D. Increase the read capacity of the DynamoDB table.
E. Enable DynamoDB adaptive capacity.

A developer needs to write an AWS CloudFormation template on a local machine and deploy a CloudFormation stack to AWS.
What must the developer do to complete these tasks?

A. Install the AWS CLI. Configure the AWS CLI by using an IAM user name and password.
B. Install the AWS CLI. Configure the AWS CLI by using an SSH key.
C. Install the AWS CLI. Configure the AWS CLI by using an IAM user access key and secret key.
D. Install an AWS software development kit (SDK). Configure the SDK by using an X.509 certificate.

A development team has been using a builder server that is hosted on an Amazon EC2 instance to perform builds and deployments for the last 3 months. The EC2 instance's instance profile uses an IAM role that contains the Administrator Access managed policy. The development team must replace that policy with a policy that provides only the required permissions.
What is the FASTEST way to create a custom 1AM policy for the EC2 instance to meet this requirement?

A. Create a new IAM policy based on services that the build server deployed or updated in the last 3 months.
B. Create a new IAM policy that includes all actions that AWS CloudTrail recorded for the IAM role in the last 3 months.
C. Create a new permissions boundary policy that denies all access. Associate the permissions boundaries with the IAM role.
D. Create a new IAM policy by using Amazon Athena to query an Amazon S3 bucket that contains AWS CloudTrail events that the IAM role performed in the last 3 months.
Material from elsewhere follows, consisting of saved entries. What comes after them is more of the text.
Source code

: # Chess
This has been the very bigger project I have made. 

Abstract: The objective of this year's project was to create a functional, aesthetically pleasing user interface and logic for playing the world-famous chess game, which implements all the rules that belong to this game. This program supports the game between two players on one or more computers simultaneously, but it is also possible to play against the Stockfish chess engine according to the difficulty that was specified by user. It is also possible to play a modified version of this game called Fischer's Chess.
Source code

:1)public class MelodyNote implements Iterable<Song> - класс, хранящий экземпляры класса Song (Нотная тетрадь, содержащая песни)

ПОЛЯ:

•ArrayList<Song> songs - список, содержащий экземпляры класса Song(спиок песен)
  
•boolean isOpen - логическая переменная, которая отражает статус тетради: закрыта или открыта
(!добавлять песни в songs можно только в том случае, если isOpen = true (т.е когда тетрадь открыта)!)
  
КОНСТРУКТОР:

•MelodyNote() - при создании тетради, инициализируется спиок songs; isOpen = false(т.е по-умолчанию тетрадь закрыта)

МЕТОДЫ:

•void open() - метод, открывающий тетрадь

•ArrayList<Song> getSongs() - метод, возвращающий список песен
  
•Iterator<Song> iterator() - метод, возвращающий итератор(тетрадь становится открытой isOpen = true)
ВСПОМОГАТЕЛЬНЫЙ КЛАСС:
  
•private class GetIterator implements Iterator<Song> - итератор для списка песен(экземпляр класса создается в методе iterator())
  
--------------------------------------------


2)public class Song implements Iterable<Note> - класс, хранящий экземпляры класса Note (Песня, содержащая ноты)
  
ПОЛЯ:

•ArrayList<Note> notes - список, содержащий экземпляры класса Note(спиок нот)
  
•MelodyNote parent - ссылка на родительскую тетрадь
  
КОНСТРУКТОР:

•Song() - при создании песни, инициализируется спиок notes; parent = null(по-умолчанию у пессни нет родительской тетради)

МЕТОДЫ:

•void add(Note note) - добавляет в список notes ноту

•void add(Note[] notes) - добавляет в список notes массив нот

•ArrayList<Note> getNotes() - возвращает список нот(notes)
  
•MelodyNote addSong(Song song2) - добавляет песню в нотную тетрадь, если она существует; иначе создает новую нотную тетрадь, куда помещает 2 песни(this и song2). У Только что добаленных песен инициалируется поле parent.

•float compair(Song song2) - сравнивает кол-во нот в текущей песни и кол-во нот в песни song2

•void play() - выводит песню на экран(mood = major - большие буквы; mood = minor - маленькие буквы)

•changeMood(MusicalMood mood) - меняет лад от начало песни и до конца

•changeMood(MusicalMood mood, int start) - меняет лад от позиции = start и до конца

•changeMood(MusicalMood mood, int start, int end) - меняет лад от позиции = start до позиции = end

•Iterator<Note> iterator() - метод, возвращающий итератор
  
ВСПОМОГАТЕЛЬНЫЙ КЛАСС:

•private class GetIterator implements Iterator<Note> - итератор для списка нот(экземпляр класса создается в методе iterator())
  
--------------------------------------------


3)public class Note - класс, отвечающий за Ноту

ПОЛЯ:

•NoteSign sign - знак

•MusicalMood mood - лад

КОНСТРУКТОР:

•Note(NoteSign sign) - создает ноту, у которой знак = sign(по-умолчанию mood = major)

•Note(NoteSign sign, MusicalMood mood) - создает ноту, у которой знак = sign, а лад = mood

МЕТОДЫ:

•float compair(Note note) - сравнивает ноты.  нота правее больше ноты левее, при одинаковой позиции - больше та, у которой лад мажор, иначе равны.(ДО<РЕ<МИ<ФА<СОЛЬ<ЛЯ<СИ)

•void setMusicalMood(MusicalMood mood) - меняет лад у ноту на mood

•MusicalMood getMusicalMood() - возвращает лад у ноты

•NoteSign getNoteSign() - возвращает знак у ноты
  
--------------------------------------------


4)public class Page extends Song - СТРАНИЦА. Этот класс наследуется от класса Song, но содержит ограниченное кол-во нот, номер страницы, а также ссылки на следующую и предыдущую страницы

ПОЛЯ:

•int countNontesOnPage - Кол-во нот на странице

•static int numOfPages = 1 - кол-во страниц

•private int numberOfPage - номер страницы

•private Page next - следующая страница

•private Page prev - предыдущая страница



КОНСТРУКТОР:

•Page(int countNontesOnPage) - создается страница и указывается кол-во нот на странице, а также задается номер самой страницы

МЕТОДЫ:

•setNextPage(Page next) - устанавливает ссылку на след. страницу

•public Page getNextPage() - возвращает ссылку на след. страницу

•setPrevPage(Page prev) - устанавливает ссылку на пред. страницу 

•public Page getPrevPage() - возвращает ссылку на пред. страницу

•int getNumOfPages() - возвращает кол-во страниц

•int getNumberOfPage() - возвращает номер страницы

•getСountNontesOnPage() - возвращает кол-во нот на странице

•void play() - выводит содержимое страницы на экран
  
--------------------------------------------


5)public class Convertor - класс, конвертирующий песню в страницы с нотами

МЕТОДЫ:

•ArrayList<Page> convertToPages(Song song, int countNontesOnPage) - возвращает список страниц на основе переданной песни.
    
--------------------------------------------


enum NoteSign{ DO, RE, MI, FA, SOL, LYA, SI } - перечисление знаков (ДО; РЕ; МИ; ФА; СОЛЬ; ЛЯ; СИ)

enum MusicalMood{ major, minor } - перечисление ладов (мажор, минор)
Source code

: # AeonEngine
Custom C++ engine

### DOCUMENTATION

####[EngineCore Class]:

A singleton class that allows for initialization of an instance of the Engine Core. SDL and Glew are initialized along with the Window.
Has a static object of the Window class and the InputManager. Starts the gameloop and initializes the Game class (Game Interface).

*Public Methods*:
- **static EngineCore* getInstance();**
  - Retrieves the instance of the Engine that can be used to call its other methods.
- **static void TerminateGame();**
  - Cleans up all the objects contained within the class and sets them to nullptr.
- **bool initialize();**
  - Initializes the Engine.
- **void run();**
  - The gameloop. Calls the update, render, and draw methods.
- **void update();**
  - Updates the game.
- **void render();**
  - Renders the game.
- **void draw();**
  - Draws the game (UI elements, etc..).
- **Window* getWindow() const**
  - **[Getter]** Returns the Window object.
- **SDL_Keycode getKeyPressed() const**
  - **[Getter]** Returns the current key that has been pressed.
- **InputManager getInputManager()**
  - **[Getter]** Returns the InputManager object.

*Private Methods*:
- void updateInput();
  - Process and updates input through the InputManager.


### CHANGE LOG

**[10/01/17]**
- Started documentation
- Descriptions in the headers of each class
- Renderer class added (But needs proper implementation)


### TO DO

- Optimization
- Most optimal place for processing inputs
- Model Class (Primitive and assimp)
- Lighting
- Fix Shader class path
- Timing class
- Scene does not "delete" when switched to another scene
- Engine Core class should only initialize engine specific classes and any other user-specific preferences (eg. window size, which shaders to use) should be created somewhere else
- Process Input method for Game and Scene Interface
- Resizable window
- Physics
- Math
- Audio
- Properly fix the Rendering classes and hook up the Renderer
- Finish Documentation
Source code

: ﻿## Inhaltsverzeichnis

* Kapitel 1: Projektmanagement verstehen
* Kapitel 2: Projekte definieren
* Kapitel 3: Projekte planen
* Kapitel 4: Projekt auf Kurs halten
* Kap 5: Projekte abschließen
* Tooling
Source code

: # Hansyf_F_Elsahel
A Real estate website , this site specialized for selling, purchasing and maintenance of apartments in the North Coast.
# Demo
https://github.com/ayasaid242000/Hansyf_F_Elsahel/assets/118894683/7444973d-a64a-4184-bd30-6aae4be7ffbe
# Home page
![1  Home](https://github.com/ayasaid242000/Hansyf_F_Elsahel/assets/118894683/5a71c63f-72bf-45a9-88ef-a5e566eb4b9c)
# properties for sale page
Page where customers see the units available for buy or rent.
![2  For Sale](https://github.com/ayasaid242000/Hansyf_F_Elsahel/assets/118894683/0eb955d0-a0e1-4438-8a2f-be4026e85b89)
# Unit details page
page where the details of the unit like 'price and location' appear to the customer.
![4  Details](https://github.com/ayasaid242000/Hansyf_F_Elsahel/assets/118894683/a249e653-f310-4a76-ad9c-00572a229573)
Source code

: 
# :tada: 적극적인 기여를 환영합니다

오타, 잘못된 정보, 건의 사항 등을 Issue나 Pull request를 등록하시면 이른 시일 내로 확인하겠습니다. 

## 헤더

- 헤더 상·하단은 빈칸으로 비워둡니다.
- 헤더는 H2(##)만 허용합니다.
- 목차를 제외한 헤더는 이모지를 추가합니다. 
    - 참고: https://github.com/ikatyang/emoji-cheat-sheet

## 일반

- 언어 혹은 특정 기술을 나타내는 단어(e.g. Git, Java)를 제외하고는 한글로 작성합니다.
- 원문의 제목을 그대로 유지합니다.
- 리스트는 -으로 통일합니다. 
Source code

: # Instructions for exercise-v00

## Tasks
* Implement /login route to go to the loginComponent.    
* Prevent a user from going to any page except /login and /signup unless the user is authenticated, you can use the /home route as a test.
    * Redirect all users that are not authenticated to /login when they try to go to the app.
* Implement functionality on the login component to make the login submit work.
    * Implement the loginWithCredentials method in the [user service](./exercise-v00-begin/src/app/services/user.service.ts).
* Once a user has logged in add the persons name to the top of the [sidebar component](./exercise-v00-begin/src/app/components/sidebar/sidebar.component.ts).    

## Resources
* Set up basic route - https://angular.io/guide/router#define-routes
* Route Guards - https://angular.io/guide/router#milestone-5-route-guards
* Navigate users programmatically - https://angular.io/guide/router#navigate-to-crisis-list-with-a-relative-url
A company hosts a microservices application that uses Amazon API Gateway. AWS Lambda, Amazon Simple Queue Service (Amazon SQS), and Amazon DynamoDB. One of the Lambda functions adds messages to an SQS FIFO queue.
When a developer checks the application logs, the developer finds a few duplicated items in a DynamoDB table. The items were inserted by another polling function that processes messages from the queue.
What is the MOST likely cause of this issue?

A. Write operations on the DynamoDB table are being throttled.
B. The SQS queue delivered the message to the function more than once.
C. API Gateway duplicated the message in the SQS queue.
D. The polling function timeout is greater than the queue visibility timeout.

A company that has multiple offices uses an Amazon DynamoDB table to store employee payroll information.
Item attributes consist of employee names, office identifiers, and cumulative daily hours worked The most frequently used query extracts a report of an alphabetical subset of employees for a specific office.
Which design of the DynamoDB table primary key will have the MINIMUM performance impact?

A. Partition key on the office identifier and sort key on the employee name
B. Partition key on the employee name and sort key on the office identifier
C. Partition key on the employee name
D. Partition key on the office identifier

A developer is implementing user authentication and authorization for a web application that is hosted on an Amazon EC2 instance. The developer needs to ensure that the user credentials are encrypted and secure when they are stored and transmitted.
Which solution will meet these requirements?

A. Activate web server modules for authentication and authorization on the instance. Use HTTP basic authentication for the user login.
B. Deploy a custom authentication and authorization API over HTTP. Store the user credentials on Amazon ElastiCache for Redis.
C. Use Amazon Cognito to configure a user pool. Use the Amazon Cognito API to authenticate and authorize the users.
D. Create IAM users. Assign the users to different IAM groups. Use AWS Single Sign-On to authenticate and authorize each user.